These 10 states let you live in an RV on your own property

States that allow RV living: A Winnebago Voyage RV camper in the Tampa backcountry
A Winnebago Voyage RV in Tampa, Florida | Winnebago Industries, Inc.

Arizona, California, Colorado, Florida, New York, Nevada, Pennsylvania, South Dakota, Texas, and Washington allow you to live in an RV on your property. That’s great news because many of those states are among the best for camping in an RV.

Camping in a vehicle and living in one are different, but folks who live in their RVs might still want to take their rig on a camping trip occasionally. If they do, the best state for that is California because it has an excellent mix of attractions and amenities for RVs. Washington is great, too, as are Colorado, Texas, and Florida. Arizona and Pennsylvania are decent for campers, but Nevada and South Dakota aren’t so great. Why?

Some states are more lenient than others

Although those 10 states allow people to live in an RV on their own property, there are many considerations owners should make before moving to any of those states. The first one is economic. Because those states allow people to live in an RV on their own property, property prices, and the owner’s job will matter.

RV owners who work remotely will probably have it easier than others. Folks with such a job might want to consider states with low property taxes or no or low state income tax. Washington, Texas, and Florida don’t have a state income tax, and Colorado’s income tax is low. And although California has a state income tax, its property taxes are below average.

In addition, although South Dakota is not a great state for RV camping, it’s one of the few offering mail-forwarding services.

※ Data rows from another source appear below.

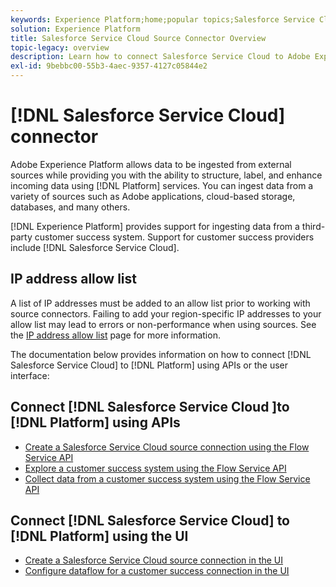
 ```yaml
---
keywords: Experience Platform;home;popular topics;Salesforce Service Cloud;salesforce service cloud
solution: Experience Platform
title: Salesforce Service Cloud Source Connector Overview
topic-legacy: overview
description: Learn how to connect Salesforce Service Cloud to Adobe Experience Platform using APIs or the user interface.
exl-id: 9bebbc00-55b3-4aec-9357-4127c05844e2
---
```

# [!DNL Salesforce Service Cloud] connector

Adobe Experience Platform allows data to be ingested from external sources while providing you with the ability to structure, label, and enhance incoming data using [!DNL Platform] services. You can ingest data from a variety of sources such as Adobe applications, cloud-based storage, databases, and many others.

[!DNL Experience Platform] provides support for ingesting data from a third-party customer success system. Support for customer success providers include [!DNL Salesforce Service Cloud].

## IP address allow list

A list of IP addresses must be added to an allow list prior to working with source connectors. Failing to add your region-specific IP addresses to your allow list may lead to errors or non-performance when using sources. See the [IP address allow list](../../ip-address-allow-list.md) page for more information.

The documentation below provides information on how to connect [!DNL Salesforce Service Cloud] to [!DNL Platform] using APIs or the user interface:

## Connect [!DNL Salesforce Service Cloud ]to [!DNL Platform] using APIs

- [Create a Salesforce Service Cloud source connection using the Flow Service API](../../tutorials/api/create/customer-success/salesforce-service-cloud.md)
- [Explore a customer success system using the Flow Service API](../../tutorials/api/explore/customer-success.md)
- [Collect data from a customer success system using the Flow Service API](../../tutorials/api/collect/customer-success.md)

## Connect [!DNL Salesforce Service Cloud] to [!DNL Platform] using the UI

- [Create a Salesforce Service Cloud source connection in the UI](../../tutorials/ui/create/customer-success/salesforce-service-cloud.md)
- [Configure dataflow for a customer success connection in the UI](../../tutorials/ui/dataflow/customer-success.md)
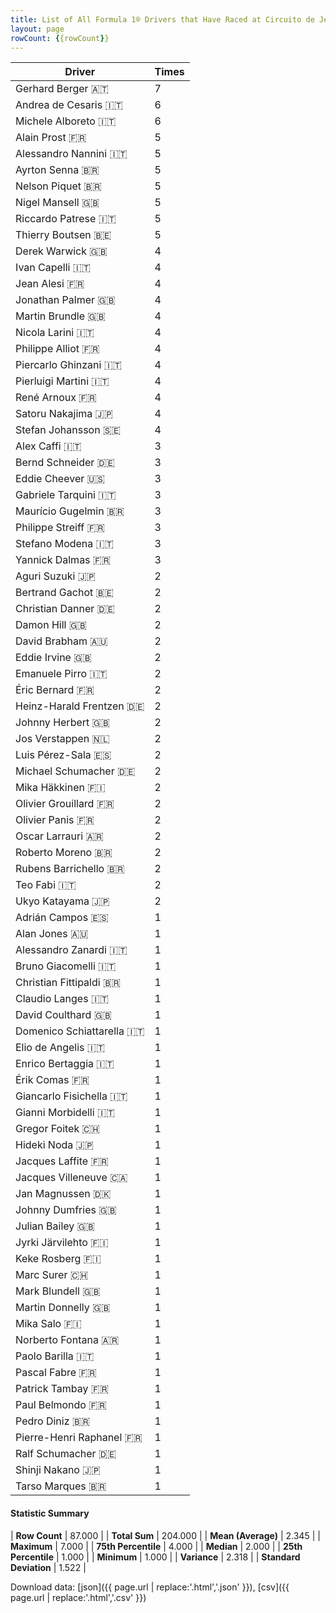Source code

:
 ```yaml
---
title: List of All Formula 1® Drivers that Have Raced at Circuito de Jerez
layout: page
rowCount: {{rowCount}}
---
```


| Driver | Times |
|--|--|
| Gerhard Berger 🇦🇹 | 7 |
| Andrea de Cesaris 🇮🇹 | 6 |
| Michele Alboreto 🇮🇹 | 6 |
| Alain Prost 🇫🇷 | 5 |
| Alessandro Nannini 🇮🇹 | 5 |
| Ayrton Senna 🇧🇷 | 5 |
| Nelson Piquet 🇧🇷 | 5 |
| Nigel Mansell 🇬🇧 | 5 |
| Riccardo Patrese 🇮🇹 | 5 |
| Thierry Boutsen 🇧🇪 | 5 |
| Derek Warwick 🇬🇧 | 4 |
| Ivan Capelli 🇮🇹 | 4 |
| Jean Alesi 🇫🇷 | 4 |
| Jonathan Palmer 🇬🇧 | 4 |
| Martin Brundle 🇬🇧 | 4 |
| Nicola Larini 🇮🇹 | 4 |
| Philippe Alliot 🇫🇷 | 4 |
| Piercarlo Ghinzani 🇮🇹 | 4 |
| Pierluigi Martini 🇮🇹 | 4 |
| René Arnoux 🇫🇷 | 4 |
| Satoru Nakajima 🇯🇵 | 4 |
| Stefan Johansson 🇸🇪 | 4 |
| Alex Caffi 🇮🇹 | 3 |
| Bernd Schneider 🇩🇪 | 3 |
| Eddie Cheever 🇺🇸 | 3 |
| Gabriele Tarquini 🇮🇹 | 3 |
| Maurício Gugelmin 🇧🇷 | 3 |
| Philippe Streiff 🇫🇷 | 3 |
| Stefano Modena 🇮🇹 | 3 |
| Yannick Dalmas 🇫🇷 | 3 |
| Aguri Suzuki 🇯🇵 | 2 |
| Bertrand Gachot 🇧🇪 | 2 |
| Christian Danner 🇩🇪 | 2 |
| Damon Hill 🇬🇧 | 2 |
| David Brabham 🇦🇺 | 2 |
| Eddie Irvine 🇬🇧 | 2 |
| Emanuele Pirro 🇮🇹 | 2 |
| Éric Bernard 🇫🇷 | 2 |
| Heinz-Harald Frentzen 🇩🇪 | 2 |
| Johnny Herbert 🇬🇧 | 2 |
| Jos Verstappen 🇳🇱 | 2 |
| Luis Pérez-Sala 🇪🇸 | 2 |
| Michael Schumacher 🇩🇪 | 2 |
| Mika Häkkinen 🇫🇮 | 2 |
| Olivier Grouillard 🇫🇷 | 2 |
| Olivier Panis 🇫🇷 | 2 |
| Oscar Larrauri 🇦🇷 | 2 |
| Roberto Moreno 🇧🇷 | 2 |
| Rubens Barrichello 🇧🇷 | 2 |
| Teo Fabi 🇮🇹 | 2 |
| Ukyo Katayama 🇯🇵 | 2 |
| Adrián Campos 🇪🇸 | 1 |
| Alan Jones 🇦🇺 | 1 |
| Alessandro Zanardi 🇮🇹 | 1 |
| Bruno Giacomelli 🇮🇹 | 1 |
| Christian Fittipaldi 🇧🇷 | 1 |
| Claudio Langes 🇮🇹 | 1 |
| David Coulthard 🇬🇧 | 1 |
| Domenico Schiattarella 🇮🇹 | 1 |
| Elio de Angelis 🇮🇹 | 1 |
| Enrico Bertaggia 🇮🇹 | 1 |
| Érik Comas 🇫🇷 | 1 |
| Giancarlo Fisichella 🇮🇹 | 1 |
| Gianni Morbidelli 🇮🇹 | 1 |
| Gregor Foitek 🇨🇭 | 1 |
| Hideki Noda 🇯🇵 | 1 |
| Jacques Laffite 🇫🇷 | 1 |
| Jacques Villeneuve 🇨🇦 | 1 |
| Jan Magnussen 🇩🇰 | 1 |
| Johnny Dumfries 🇬🇧 | 1 |
| Julian Bailey 🇬🇧 | 1 |
| Jyrki Järvilehto 🇫🇮 | 1 |
| Keke Rosberg 🇫🇮 | 1 |
| Marc Surer 🇨🇭 | 1 |
| Mark Blundell 🇬🇧 | 1 |
| Martin Donnelly 🇬🇧 | 1 |
| Mika Salo 🇫🇮 | 1 |
| Norberto Fontana 🇦🇷 | 1 |
| Paolo Barilla 🇮🇹 | 1 |
| Pascal Fabre 🇫🇷 | 1 |
| Patrick Tambay 🇫🇷 | 1 |
| Paul Belmondo 🇫🇷 | 1 |
| Pedro Diniz 🇧🇷 | 1 |
| Pierre-Henri Raphanel 🇫🇷 | 1 |
| Ralf Schumacher 🇩🇪 | 1 |
| Shinji Nakano 🇯🇵 | 1 |
| Tarso Marques 🇧🇷 | 1 |

#### Statistic Summary

| **Row Count** | 87.000 |
| **Total Sum** | 204.000 |
| **Mean (Average)** | 2.345 |
| **Maximum** | 7.000 |
| **75th Percentile** | 4.000 |
| **Median** | 2.000 |
| **25th Percentile** | 1.000 |
| **Minimum** | 1.000 |
| **Variance** | 2.318 |
| **Standard Deviation** | 1.522 |

Download data: [json]({{ page.url | replace:'.html','.json' }}), [csv]({{ page.url | replace:'.html','.csv' }})
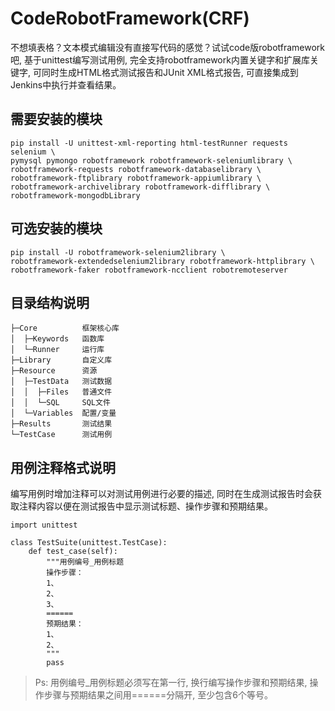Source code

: # CodeRobotFramework(CRF)
不想填表格？文本模式编辑没有直接写代码的感觉？试试code版robotframework吧, 基于unittest编写测试用例, 完全支持robotframework内置关键字和扩展库关键字, 可同时生成HTML格式测试报告和JUnit XML格式报告, 可直接集成到Jenkins中执行并查看结果。 

## 需要安装的模块
```
pip install -U unittest-xml-reporting html-testRunner requests selenium \
pymysql pymongo robotframework robotframework-seleniumlibrary \
robotframework-requests robotframework-databaselibrary \
robotframework-ftplibrary robotframework-appiumlibrary \
robotframework-archivelibrary robotframework-difflibrary \
robotframework-mongodbLibrary 
```

## 可选安装的模块
```
pip install -U robotframework-selenium2library \
robotframework-extendedselenium2library robotframework-httplibrary \
robotframework-faker robotframework-ncclient robotremoteserver
```

## 目录结构说明
```
├─Core          框架核心库
│  ├─Keywords   函数库
│  └─Runner     运行库
├─Library       自定义库
├─Resource      资源
│  ├─TestData   测试数据
│  │  ├─Files   普通文件
│  │  └─SQL     SQL文件
│  └─Variables  配置/变量
├─Results       测试结果
└─TestCase      测试用例
```

## 用例注释格式说明
编写用例时增加注释可以对测试用例进行必要的描述, 同时在生成测试报告时会获取注释内容以便在测试报告中显示测试标题、操作步骤和预期结果。
```
import unittest

class TestSuite(unittest.TestCase):
    def test_case(self):
        """用例编号_用例标题
        操作步骤：
        1、
        2、
        3、
        ======
        预期结果：
        1、
        2、
        """
        pass
```
>Ps: 用例编号_用例标题必须写在第一行, 换行编写操作步骤和预期结果, 操作步骤与预期结果之间用======分隔开, 至少包含6个等号。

RV owners should also research other laws that might affect them. For example, California, Colorado, and Washington are marijuana-friendly, while states like Texas are not. And even if states allow RV living, cities and municipalities within those states might still discourage it, VEHQ reports.

RV laws vary by state and municipality

Varying laws are among the main annoyances with RV living. The United States is complex, and each state can regulate recreational vehicles. For example, even though people can legally live in an RV full-time on their own property in the Golden State, California restricts where RVs can park, how large those vehicles can be on public roads, etc.

Local laws further complicate matters. Municipalities can make their own rules, so the laws can vary greatly, even in RV-friendly states. That’s why owners should do their homework when considering areas for RV living.